[The data]:
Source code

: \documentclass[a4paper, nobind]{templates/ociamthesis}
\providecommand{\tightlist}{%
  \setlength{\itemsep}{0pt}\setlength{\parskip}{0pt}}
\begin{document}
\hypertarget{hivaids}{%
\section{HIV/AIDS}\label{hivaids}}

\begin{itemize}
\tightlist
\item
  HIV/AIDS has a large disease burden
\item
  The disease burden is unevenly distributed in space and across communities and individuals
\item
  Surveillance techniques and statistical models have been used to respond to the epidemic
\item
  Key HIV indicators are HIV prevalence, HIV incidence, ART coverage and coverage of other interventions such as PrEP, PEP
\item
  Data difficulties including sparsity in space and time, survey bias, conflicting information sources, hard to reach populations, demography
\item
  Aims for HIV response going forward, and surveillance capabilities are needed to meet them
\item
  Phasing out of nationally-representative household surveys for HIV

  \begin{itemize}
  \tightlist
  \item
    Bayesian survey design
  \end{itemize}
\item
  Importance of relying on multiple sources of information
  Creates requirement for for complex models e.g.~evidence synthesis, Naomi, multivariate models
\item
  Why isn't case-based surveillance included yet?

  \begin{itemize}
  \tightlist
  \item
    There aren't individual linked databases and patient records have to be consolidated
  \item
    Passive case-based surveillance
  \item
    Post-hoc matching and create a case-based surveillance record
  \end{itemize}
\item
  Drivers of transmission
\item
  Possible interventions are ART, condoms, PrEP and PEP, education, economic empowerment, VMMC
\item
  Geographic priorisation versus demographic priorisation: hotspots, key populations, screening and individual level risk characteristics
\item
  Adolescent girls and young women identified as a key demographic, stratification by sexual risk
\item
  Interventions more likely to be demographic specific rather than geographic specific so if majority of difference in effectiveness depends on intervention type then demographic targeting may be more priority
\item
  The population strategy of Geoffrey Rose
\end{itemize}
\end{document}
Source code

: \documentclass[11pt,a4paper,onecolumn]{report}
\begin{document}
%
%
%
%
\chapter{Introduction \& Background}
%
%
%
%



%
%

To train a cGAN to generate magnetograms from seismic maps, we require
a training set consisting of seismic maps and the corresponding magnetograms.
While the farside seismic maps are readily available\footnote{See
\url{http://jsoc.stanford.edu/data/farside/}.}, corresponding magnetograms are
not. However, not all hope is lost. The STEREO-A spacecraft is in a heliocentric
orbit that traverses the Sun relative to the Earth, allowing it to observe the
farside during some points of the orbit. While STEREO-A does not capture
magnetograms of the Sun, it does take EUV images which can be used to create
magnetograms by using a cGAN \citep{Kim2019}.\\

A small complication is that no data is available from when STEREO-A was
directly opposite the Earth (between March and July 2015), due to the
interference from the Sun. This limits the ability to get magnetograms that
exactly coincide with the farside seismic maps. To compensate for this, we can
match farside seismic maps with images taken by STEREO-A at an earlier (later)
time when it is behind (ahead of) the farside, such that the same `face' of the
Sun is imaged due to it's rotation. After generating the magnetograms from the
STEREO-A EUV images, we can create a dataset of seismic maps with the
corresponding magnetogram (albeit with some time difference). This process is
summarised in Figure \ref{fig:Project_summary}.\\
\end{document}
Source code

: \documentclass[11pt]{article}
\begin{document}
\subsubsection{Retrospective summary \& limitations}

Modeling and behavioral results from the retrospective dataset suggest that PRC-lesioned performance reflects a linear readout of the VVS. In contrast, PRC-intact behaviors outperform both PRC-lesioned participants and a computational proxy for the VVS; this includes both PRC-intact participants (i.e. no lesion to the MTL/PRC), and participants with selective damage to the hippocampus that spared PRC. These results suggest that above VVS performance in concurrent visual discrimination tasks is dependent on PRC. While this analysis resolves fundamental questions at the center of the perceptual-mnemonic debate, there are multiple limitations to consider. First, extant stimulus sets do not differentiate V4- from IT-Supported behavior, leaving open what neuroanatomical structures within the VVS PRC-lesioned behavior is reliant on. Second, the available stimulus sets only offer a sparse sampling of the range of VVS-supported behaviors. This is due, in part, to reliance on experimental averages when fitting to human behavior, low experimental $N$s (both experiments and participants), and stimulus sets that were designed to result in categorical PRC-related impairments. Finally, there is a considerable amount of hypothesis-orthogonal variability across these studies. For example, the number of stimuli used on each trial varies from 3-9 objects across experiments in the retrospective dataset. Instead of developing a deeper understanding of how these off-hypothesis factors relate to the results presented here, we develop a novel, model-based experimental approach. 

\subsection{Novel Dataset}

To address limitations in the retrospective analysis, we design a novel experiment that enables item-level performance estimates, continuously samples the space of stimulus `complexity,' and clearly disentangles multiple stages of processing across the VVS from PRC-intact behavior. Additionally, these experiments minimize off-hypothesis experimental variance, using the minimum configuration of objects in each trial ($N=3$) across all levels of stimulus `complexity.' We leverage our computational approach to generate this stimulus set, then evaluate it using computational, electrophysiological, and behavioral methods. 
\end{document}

[Required work]: Your answer must be an exact transcription of all the data above.

[Task result]:
Source code

: \documentclass[a4paper, nobind]{templates/ociamthesis}
\providecommand{\tightlist}{%
  \setlength{\itemsep}{0pt}\setlength{\parskip}{0pt}}
\begin{document}
\hypertarget{hivaids}{%
\section{HIV/AIDS}\label{hivaids}}

\begin{itemize}
\tightlist
\item
  HIV/AIDS has a large disease burden
\item
  The disease burden is unevenly distributed in space and across communities and individuals
\item
  Surveillance techniques and statistical models have been used to respond to the epidemic
\item
  Key HIV indicators are HIV prevalence, HIV incidence, ART coverage and coverage of other interventions such as PrEP, PEP
\item
  Data difficulties including sparsity in space and time, survey bias, conflicting information sources, hard to reach populations, demography
\item
  Aims for HIV response going forward, and surveillance capabilities are needed to meet them
\item
  Phasing out of nationally-representative household surveys for HIV

  \begin{itemize}
  \tightlist
  \item
    Bayesian survey design
  \end{itemize}
\item
  Importance of relying on multiple sources of information
  Creates requirement for for complex models e.g.~evidence synthesis, Naomi, multivariate models
\item
  Why isn't case-based surveillance included yet?

  \begin{itemize}
  \tightlist
  \item
    There aren't individual linked databases and patient records have to be consolidated
  \item
    Passive case-based surveillance
  \item
    Post-hoc matching and create a case-based surveillance record
  \end{itemize}
\item
  Drivers of transmission
\item
  Possible interventions are ART, condoms, PrEP and PEP, education, economic empowerment, VMMC
\item
  Geographic priorisation versus demographic priorisation: hotspots, key populations, screening and individual level risk characteristics
\item
  Adolescent girls and young women identified as a key demographic, stratification by sexual risk
\item
  Interventions more likely to be demographic specific rather than geographic specific so if majority of difference in effectiveness depends on intervention type then demographic targeting may be more priority
\item
  The population strategy of Geoffrey Rose
\end{itemize}
\end{document}
Source code

: \documentclass[11pt,a4paper,onecolumn]{report}
\begin{document}
%
%
%
%
\chapter{Introduction \& Background}
%
%
%
%



%
%

To train a cGAN to generate magnetograms from seismic maps, we require
a training set consisting of seismic maps and the corresponding magnetograms.
While the farside seismic maps are readily available\footnote{See
\url{http://jsoc.stanford.edu/data/farside/}.}, corresponding magnetograms are
not. However, not all hope is lost. The STEREO-A spacecraft is in a heliocentric
orbit that traverses the Sun relative to the Earth, allowing it to observe the
farside during some points of the orbit. While STEREO-A does not capture
magnetograms of the Sun, it does take EUV images which can be used to create
magnetograms by using a cGAN \citep{Kim2019}.\\

A small complication is that no data is available from when STEREO-A was
directly opposite the Earth (between March and July 2015), due to the
interference from the Sun. This limits the ability to get magnetograms that
exactly coincide with the farside seismic maps. To compensate for this, we can
match farside seismic maps with images taken by STEREO-A at an earlier (later)
time when it is behind (ahead of) the farside, such that the same `face' of the
Sun is imaged due to it's rotation. After generating the magnetograms from the
STEREO-A EUV images, we can create a dataset of seismic maps with the
corresponding magnetogram (albeit with some time difference). This process is
summarised in Figure \ref{fig:Project_summary}.\\
\end{document}
Source code

: \documentclass[11pt]{article}
\begin{document}
\subsubsection{Retrospective summary \& limitations}

Modeling and behavioral results from the retrospective dataset suggest that PRC-lesioned performance reflects a linear readout of the VVS. In contrast, PRC-intact behaviors outperform both PRC-lesioned participants and a computational proxy for the VVS; this includes both PRC-intact participants (i.e. no lesion to the MTL/PRC), and participants with selective damage to the hippocampus that spared PRC. These results suggest that above VVS performance in concurrent visual discrimination tasks is dependent on PRC. While this analysis resolves fundamental questions at the center of the perceptual-mnemonic debate, there are multiple limitations to consider. First, extant stimulus sets do not differentiate V4- from IT-Supported behavior, leaving open what neuroanatomical structures within the VVS PRC-lesioned behavior is reliant on. Second, the available stimulus sets only offer a sparse sampling of the range of VVS-supported behaviors. This is due, in part, to reliance on experimental averages when fitting to human behavior, low experimental $N$s (both experiments and participants), and stimulus sets that were designed to result in categorical PRC-related impairments. Finally, there is a considerable amount of hypothesis-orthogonal variability across these studies. For example, the number of stimuli used on each trial varies from 3-9 objects across experiments in the retrospective dataset. Instead of developing a deeper understanding of how these off-hypothesis factors relate to the results presented here, we develop a novel, model-based experimental approach. 

\subsection{Novel Dataset}

To address limitations in the retrospective analysis, we design a novel experiment that enables item-level performance estimates, continuously samples the space of stimulus `complexity,' and clearly disentangles multiple stages of processing across the VVS from PRC-intact behavior. Additionally, these experiments minimize off-hypothesis experimental variance, using the minimum configuration of objects in each trial ($N=3$) across all levels of stimulus `complexity.' We leverage our computational approach to generate this stimulus set, then evaluate it using computational, electrophysiological, and behavioral methods. 
\end{document}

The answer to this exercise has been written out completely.